And listen to the amount of denial to the country which has now become the rape capital of the world. Listen to the people from the Ami Horowitz documentary.
VOICE: First Islamic terrorist attack.
GLENN: Here it is.
VOICE: Do you think the sexual assault problem is an Islamic problem, or not really?
VOICE: No, no, no. I think it's a general problem among -- among men.
VOICE: Yeah, the problem isn't like this culture or that culture. The problem is male culture.
PAT: Wow.
VOICE: I don't think the immigrant is a problem.
VOICE: No, it's not. Like, that's just, like, a tiny, tiny bit of the problem. And, like, when that happens, it's because we didn't, like, bring -- bring the men in the right way.
VOICE: And I don't see that connection at all.
PAT: What?
STU: It's our fault.
VOICE: I would very much like to see the evidence of such a connection.
VOICE: Do you think it's racist to make that connection?
VOICE: Yes, I think so.
PAT: That's unbelievable. How did we not bring them in, in the right way? And that caused them to rape?

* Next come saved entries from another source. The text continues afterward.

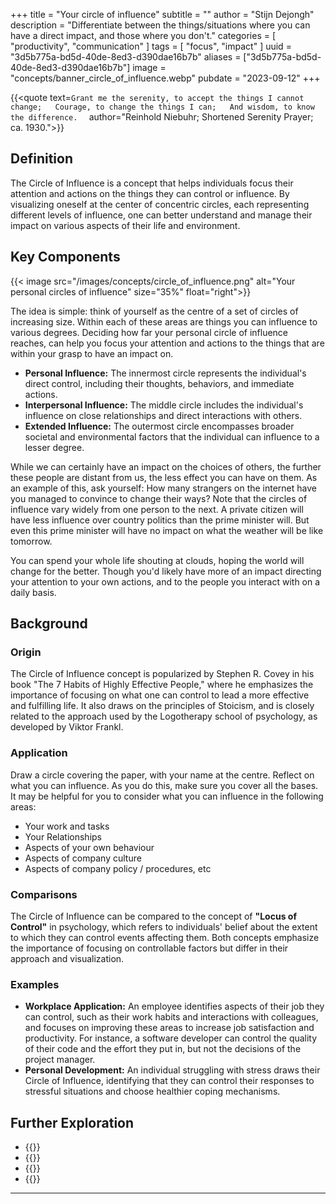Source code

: +++
title = "Your circle of influence"
subtitle = ""
author = "Stijn Dejongh"
description = "Differentiate between the things/situations where you can have a direct impact, and those where you don't."
categories = [
    "productivity", "communication"
]
tags = [
    "focus", "impact"
]
uuid = "3d5b775a-bd5d-40de-8ed3-d390dae16b7b"
aliases = ["3d5b775a-bd5d-40de-8ed3-d390dae16b7b"]
image = "concepts/banner_circle_of_influence.webp"
pubdate = "2023-09-12"
+++


{{<quote text=`
Grant me the serenity, to accept the things I cannot change;  
Courage, to change the things I can;  
And wisdom, to know the difference.  
`
author="Reinhold Niebuhr; Shortened Serenity Prayer; ca. 1930.">}}

## Definition

The Circle of Influence is a concept that helps individuals focus their attention and actions on the things they can control or influence. By
visualizing oneself at the center of concentric circles, each representing different levels of influence, one can better understand and manage their
impact on various aspects of their life and environment.

## Key Components

{{< image src="/images/concepts/circle_of_influence.png"  alt="Your personal circles of influence" size="35%" float="right">}}

The idea is simple: think of yourself as the centre of a set of circles of increasing size.
Within each of these areas are things you can influence to various degrees.
Deciding how far your personal circle of influence reaches, can help you focus your attention and actions to the things that are within your
grasp to have an impact on.

* **Personal Influence:** The innermost circle represents the individual's direct control, including their thoughts, behaviors, and immediate
  actions.
* **Interpersonal Influence:** The middle circle includes the individual's influence on close relationships and direct interactions with others.
* **Extended Influence:** The outermost circle encompasses broader societal and environmental factors that the individual can influence to a lesser
  degree.

While we can certainly have an impact on the choices of others, the further these people are distant from us, the less effect you can have on
them. As an example of this, ask yourself: How many strangers on the internet have you managed to convince to change their ways?
Note that the circles of influence vary widely from one person to the next. A private citizen will have less influence over country politics
than the prime minister will. But even this prime minister will have no impact on what the weather will be like tomorrow.

You can spend your whole life shouting at clouds, hoping the world will change for the better.
Though you'd likely have more of an impact directing your attention to your own actions, and to the people you interact with on a daily basis.

## Background

### Origin

The Circle of Influence concept is popularized by Stephen R. Covey in his book "The 7 Habits of Highly Effective People," where he emphasizes the
importance of focusing on what one can control to lead a more effective and fulfilling life. It also draws on the principles of Stoicism, and is
closely related to the approach used by the Logotherapy school of psychology, as developed by Viktor Frankl.

### Application

Draw a circle covering the paper, with your name at the centre. Reflect on what you can influence. As you do this, make sure you cover all the
bases. It may be helpful for you to consider what you can influence in the following areas:

* Your work and tasks
* Your Relationships
* Aspects of your own behaviour
* Aspects of company culture
* Aspects of company policy / procedures, etc

### Comparisons

The Circle of Influence can be compared to the concept of __"Locus of Control"__ in psychology, which refers to individuals' belief about the
extent to which they can control events affecting them. Both concepts emphasize the importance of focusing on controllable factors but differ in
their approach and visualization.

### Examples

* **Workplace Application:** An employee identifies aspects of their job they can control, such as their work habits and interactions with
  colleagues, and focuses on improving these areas to increase job satisfaction and productivity. For instance, a software developer can control
  the quality of their code and the effort they put in, but not the decisions of the project manager.
* **Personal Development:** An individual struggling with stress draws their Circle of Influence, identifying that they can control their responses
  to stressful situations and choose healthier coping mechanisms.

## Further Exploration

* {{<reference author="Covey, S. R.; Collins, J."
  year="2004"
  title="The 7 Habits of Highly Effective People: Powerful Lessons in Personal Change"
  publisher=" Free Press"
  isbn="0743269519"
  link="https://www.goodreads.com/book/show/36072.The_7_Habits_of_Highly_Effective_People" >}}
* {{<reference author="Pattakos, A. & Dundon E."
  year="2017"
  title="Prisoners of Our Thoughts"
  publisher="Berrett-Koehler Publishers"
  isbn="1626568804"
  link="https://www.goodreads.com/book/show/33830612-prisoners-of-our-thoughts" >}}
* {{<reference author="Holiday, R."
  year="2016"
  title="Ego Is the Enemy"
  publisher="Portfolio"
  isbn="9781591847816"
  link="https://www.goodreads.com/book/show/27036528-ego-is-the-enemy" >}}
* {{<reference author="Various contributions"
  year="2024"
  title="Locus of control"
  site="wikipedia"
  link="https://en.wikipedia.org/wiki/Locus_of_control" >}}

---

AMI: We didn't give them enough money or housing or food or clothing or education.
PAT: Is that -- do you think that's what he was actually saying, that Sweden didn't give them enough?
AMI: Yes.
PAT: Wow. I mean, that's incredible.
GLENN: Now, there are parts of Sweden where -- and we were there. I was at that -- I was at the scene of the riots at that police station where you were at. And, Ami, I don't know if you got this. I'm sure you did. But as soon as we got out of the media truck, because we were white, there was an immediate stop on the street. I mean, I've never felt so uncomfortable so fast as I did in that location.

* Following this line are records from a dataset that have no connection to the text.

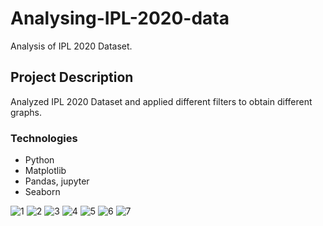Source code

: # Analysing-IPL-2020-data
Analysis of IPL 2020 Dataset.

## Project Description
Analyzed IPL 2020 Dataset and applied different filters to obtain different graphs. 

### Technologies 
* Python
* Matplotlib
* Pandas, jupyter
* Seaborn

![1](https://user-images.githubusercontent.com/61631706/101568501-aaead780-39a0-11eb-8be9-041953ef239a.PNG)
![2](https://user-images.githubusercontent.com/61631706/101568502-aaead780-39a0-11eb-9ff0-24e7806e873d.PNG)
![3](https://user-images.githubusercontent.com/61631706/101568503-ab836e00-39a0-11eb-9952-76bf6a4bcac6.PNG)
![4](https://user-images.githubusercontent.com/61631706/101568496-aa524100-39a0-11eb-95b4-c054f3b34705.PNG)
![5](https://user-images.githubusercontent.com/61631706/101568497-aa524100-39a0-11eb-94b3-0a32383bc898.PNG)
![6](https://user-images.githubusercontent.com/61631706/101568498-aaead780-39a0-11eb-9085-cc630cd0a006.PNG)
![7](https://user-images.githubusercontent.com/61631706/101568499-aaead780-39a0-11eb-99d3-ce8050e97eff.PNG)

And that's before I went to that little strip mall.
AMI: Dude, I've rolled with the Muslim Brotherhood in Cairo. I've interviewed Hamas in Gaza. I've been in some pretty rough places. And I got to say, when I walked in that area with my crew, I felt naked, and I felt endangered. And that was the only place where I got my butt kicked. None of those other places -- I was in Venezuela, man. Some people shot in front of me. But that was the only place where people actually attacked me. And that police station that you were referencing, it got so dangerous for the police to have a presence there, that they actually moved the police station out of the area.

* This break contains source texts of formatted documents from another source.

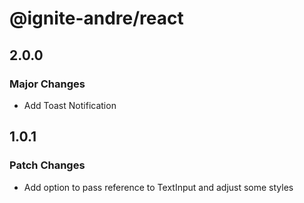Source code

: # @ignite-andre/react

## 2.0.0

### Major Changes

- Add Toast Notification

## 1.0.1

### Patch Changes

- Add option to pass reference to TextInput and adjust some styles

I want to be really clear about something, these no-go zones. Those are not my words. If you watched the documentary, the short video I did, the police who I'm interviewing say these are no-go zones.
GLENN: Yep.
AMI: They said these are states within a state, where Swedish law doesn't apply, Glenn. This is where we are at, with Sweden. You have little fiefdoms of Sharia law. The Swedish law doesn't apply. And there, the Swedes are telling us -- you didn't get to the last person who I talked to. I was like, "Is there enough? Is there a point where you can't take anymore in?" She said, "No, huge country. We can take them all."
GLENN: So, Ami, this was not controversial just a year ago. I mean, you know, when I did this, it was not controversial to say -- when Barack Obama was in office, it was not controversial to say it is the rape capital of the world. That -- I think what is it, one out of every five women in Sweden now will be raped?
AMI: Yeah. I don't know that stat so much. I do know this -- I know that when you see -- it's the rape capital of Europe for sure.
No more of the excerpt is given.